STOCKHOLM.- Andreas Eriksson (B. 1975 in Björsäter, Sweden) is one of the most acclaimed Swedish artists in his generation. For more than two decades, he has been occupied with painting, both as a technique and theme. He paints, but also uses other expressions to explore the painterly. Many connect his work to a Northern European Romantic painting tradition – his imagery is often derived from the nature surrounding Kinnekulle by Lake Vänern in Västergötland in Sweden, where he has his studio – but equally as often, the artworks come to being as a manifestation of an idea. The exhibition at Bonniers Konsthall presents works from the last ten years, spanning his entire ouevre with painting, photography, sculpture, film and textile. But it also contains new works related to the gallery's architecture and surrounding urban environment. In a new piece especially made for the exhibition, Andreas Eriksson has used the winter view from the gallery overlooking the train tracks as a model for three fabrics in damask, translating the snowy cityscape to the weaving technique that dates back to the 16th century, with white on white relief effects.
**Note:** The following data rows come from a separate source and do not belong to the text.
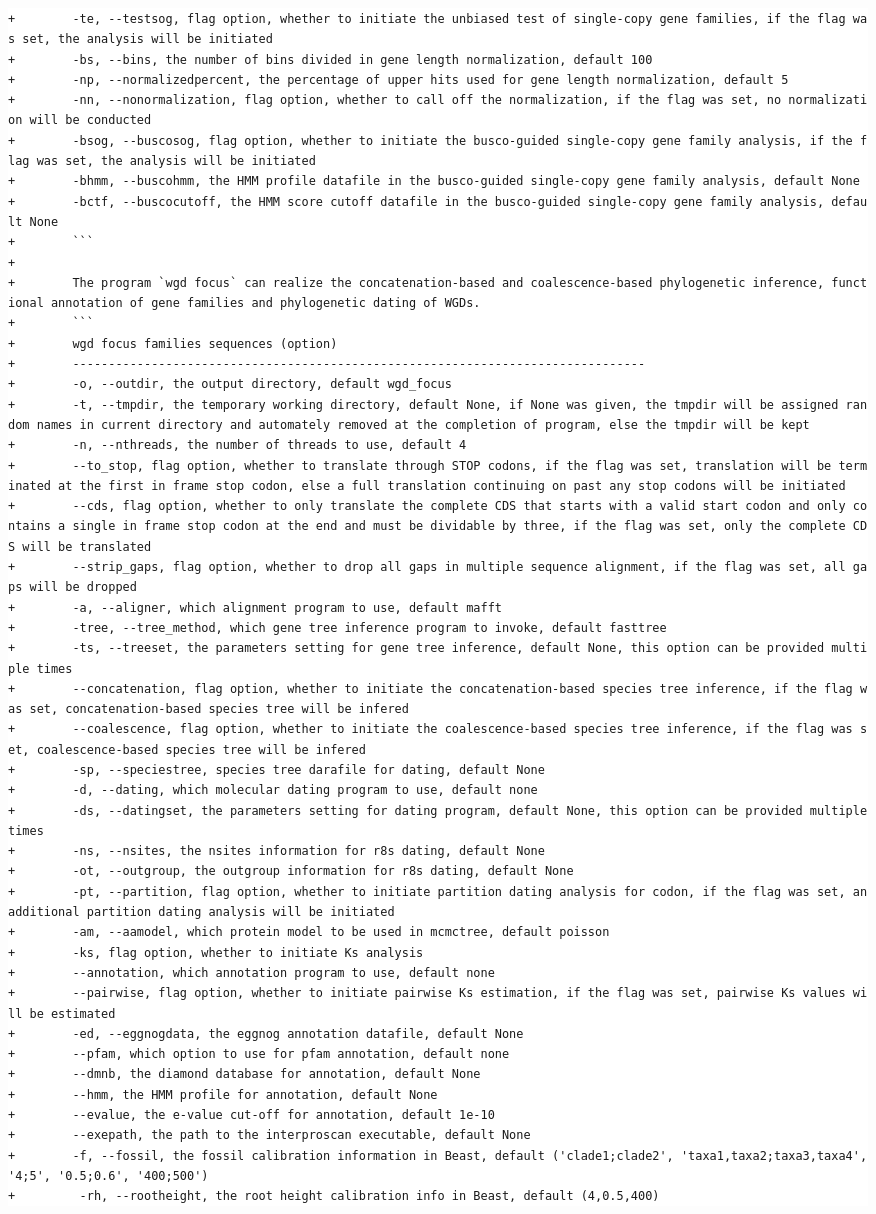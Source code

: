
 ```
+        -te, --testsog, flag option, whether to initiate the unbiased test of single-copy gene families, if the flag was set, the analysis will be initiated
+        -bs, --bins, the number of bins divided in gene length normalization, default 100
+        -np, --normalizedpercent, the percentage of upper hits used for gene length normalization, default 5
+        -nn, --nonormalization, flag option, whether to call off the normalization, if the flag was set, no normalization will be conducted
+        -bsog, --buscosog, flag option, whether to initiate the busco-guided single-copy gene family analysis, if the flag was set, the analysis will be initiated
+        -bhmm, --buscohmm, the HMM profile datafile in the busco-guided single-copy gene family analysis, default None
+        -bctf, --buscocutoff, the HMM score cutoff datafile in the busco-guided single-copy gene family analysis, default None
+        ```
+        
+        The program `wgd focus` can realize the concatenation-based and coalescence-based phylogenetic inference, functional annotation of gene families and phylogenetic dating of WGDs.
+        ```
+        wgd focus families sequences (option)
+        --------------------------------------------------------------------------------
+        -o, --outdir, the output directory, default wgd_focus
+        -t, --tmpdir, the temporary working directory, default None, if None was given, the tmpdir will be assigned random names in current directory and automately removed at the completion of program, else the tmpdir will be kept
+        -n, --nthreads, the number of threads to use, default 4
+        --to_stop, flag option, whether to translate through STOP codons, if the flag was set, translation will be terminated at the first in frame stop codon, else a full translation continuing on past any stop codons will be initiated
+        --cds, flag option, whether to only translate the complete CDS that starts with a valid start codon and only contains a single in frame stop codon at the end and must be dividable by three, if the flag was set, only the complete CDS will be translated
+        --strip_gaps, flag option, whether to drop all gaps in multiple sequence alignment, if the flag was set, all gaps will be dropped
+        -a, --aligner, which alignment program to use, default mafft
+        -tree, --tree_method, which gene tree inference program to invoke, default fasttree
+        -ts, --treeset, the parameters setting for gene tree inference, default None, this option can be provided multiple times
+        --concatenation, flag option, whether to initiate the concatenation-based species tree inference, if the flag was set, concatenation-based species tree will be infered
+        --coalescence, flag option, whether to initiate the coalescence-based species tree inference, if the flag was set, coalescence-based species tree will be infered
+        -sp, --speciestree, species tree darafile for dating, default None
+        -d, --dating, which molecular dating program to use, default none
+        -ds, --datingset, the parameters setting for dating program, default None, this option can be provided multiple times
+        -ns, --nsites, the nsites information for r8s dating, default None
+        -ot, --outgroup, the outgroup information for r8s dating, default None
+        -pt, --partition, flag option, whether to initiate partition dating analysis for codon, if the flag was set, an additional partition dating analysis will be initiated
+        -am, --aamodel, which protein model to be used in mcmctree, default poisson
+        -ks, flag option, whether to initiate Ks analysis
+        --annotation, which annotation program to use, default none
+        --pairwise, flag option, whether to initiate pairwise Ks estimation, if the flag was set, pairwise Ks values will be estimated
+        -ed, --eggnogdata, the eggnog annotation datafile, default None
+        --pfam, which option to use for pfam annotation, default none
+        --dmnb, the diamond database for annotation, default None
+        --hmm, the HMM profile for annotation, default None
+        --evalue, the e-value cut-off for annotation, default 1e-10
+        --exepath, the path to the interproscan executable, default None
+        -f, --fossil, the fossil calibration information in Beast, default ('clade1;clade2', 'taxa1,taxa2;taxa3,taxa4', '4;5', '0.5;0.6', '400;500')
+         -rh, --rootheight, the root height calibration info in Beast, default (4,0.5,400)
```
Bonniers Konsthall first exhibited Andreas Eriksson’s work in Life Forms in 2009, one of our first group exhibitions that, through contemporary art, sought traces of the American artist Robert Smithson’s thoughts on a greater geological time outside of mankind’s quickly ticking clock. The cosmos, the earth and the minerals’ slow clockwork still ticks on in Andreas Eriksson’s work. In his paintings Eriksson builds up structures using blocks, layers and brushstrokes of colour that could be seen as landscapes, soil strata, moss fibres, leaf-cell structures, or simply after-images on the retina from looking at blinding-white snow.

In our spring program of talks and seminars we will discuss the relevance of place for contemporary artists. Based on Andreas Eriksson’s choice to work in one place and gather his motifs from the landscape surrounding his house at Kinnekulle, we want to ask what the increasingly intense globalization means for the artist’s role.